When we first started dating, he joined me on a shoot and spent the entire day entertaining my clients’ children with fart noises and stupid human tricks. GREAT WITH KIDS, everyone would mouth to me while pumping thumbs into the air. As in, Please consider him as your breeding partner, Liz.

Of course they were right. He walks into a classroom, and at once the kids are gazing up at him in adoration, just wondering what funny thing he’ll have to say. He can snatch the one fussy toddler into his arms and have the kid laughing in mere seconds. He’s the guy that has the kids in the adjacent diner booth or the airplane seat in front of us turning around every four seconds to watch him make faces. And he does it all completely uninterested in what anyone over 4-feet tall might have to say about it. Which is in part what makes the skill so enviable. At least to me.

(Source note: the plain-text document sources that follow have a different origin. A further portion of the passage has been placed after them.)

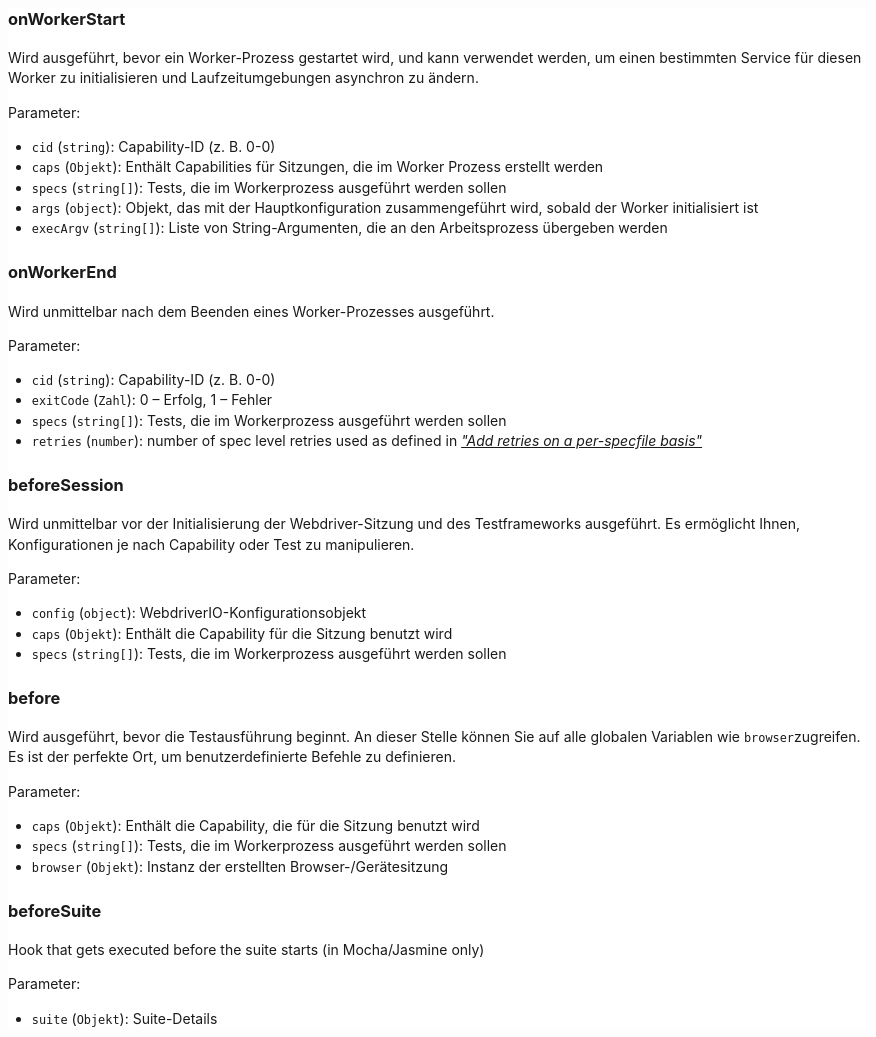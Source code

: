 ### onWorkerStart

Wird ausgeführt, bevor ein Worker-Prozess gestartet wird, und kann verwendet werden, um einen bestimmten Service für diesen Worker zu initialisieren und Laufzeitumgebungen asynchron zu ändern.

Parameter:

- `cid` (`string`): Capability-ID (z. B. 0-0)
- `caps` (`Objekt`): Enthält Capabilities für Sitzungen, die im Worker Prozess erstellt werden
- `specs` (`string[]`): Tests, die im Workerprozess ausgeführt werden sollen
- `args` (`object`): Objekt, das mit der Hauptkonfiguration zusammengeführt wird, sobald der Worker initialisiert ist
- `execArgv` (`string[]`): Liste von String-Argumenten, die an den Arbeitsprozess übergeben werden

### onWorkerEnd

Wird unmittelbar nach dem Beenden eines Worker-Prozesses ausgeführt.

Parameter:

- `cid` (`string`): Capability-ID (z. B. 0-0)
- `exitCode` (`Zahl`): 0 – Erfolg, 1 – Fehler
- `specs` (`string[]`): Tests, die im Workerprozess ausgeführt werden sollen
- `retries` (`number`): number of spec level retries used as defined in [_"Add retries on a per-specfile basis"_](./Retry.md#add-retries-on-a-per-specfile-basis)

### beforeSession

Wird unmittelbar vor der Initialisierung der Webdriver-Sitzung und des Testframeworks ausgeführt. Es ermöglicht Ihnen, Konfigurationen je nach Capability oder Test zu manipulieren.

Parameter:

- `config` (`object`): WebdriverIO-Konfigurationsobjekt
- `caps` (`Objekt`): Enthält die Capability für die Sitzung benutzt wird
- `specs` (`string[]`): Tests, die im Workerprozess ausgeführt werden sollen

### before

Wird ausgeführt, bevor die Testausführung beginnt. An dieser Stelle können Sie auf alle globalen Variablen wie `browser`zugreifen. Es ist der perfekte Ort, um benutzerdefinierte Befehle zu definieren.

Parameter:

- `caps` (`Objekt`): Enthält die Capability, die für die Sitzung benutzt wird
- `specs` (`string[]`): Tests, die im Workerprozess ausgeführt werden sollen
- `browser` (`Objekt`): Instanz der erstellten Browser-/Gerätesitzung

### beforeSuite

Hook that gets executed before the suite starts (in Mocha/Jasmine only)

Parameter:

- `suite` (`Objekt`): Suite-Details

Because I am missing this gene entirely.

Lock me in a room with nearly any kind of civilized adult and I’m generally okay. I can maintain a conversation with a war refugee, a farmer, a Hollywood star, a Wall Street Master of the Universe (provided we don’t get onto politics). But stick a kid in front of me? I’m like, “Uh, so…

I like your t-shirt.”

Duh.

I think I’m the Child Unwhisperer. You got a kid who’s perfectly  happy? Send him my way. He’ll be bored in no time.

How is it possible that I have spent a zillion wonderful hours with my own children, making them laugh, being silly, teaching them all the lyrics to Fish Heads, but I suck at it with any other children? I just feel stiff. Unsure. Out of my element. Kids can sniff that out like ice cream in July.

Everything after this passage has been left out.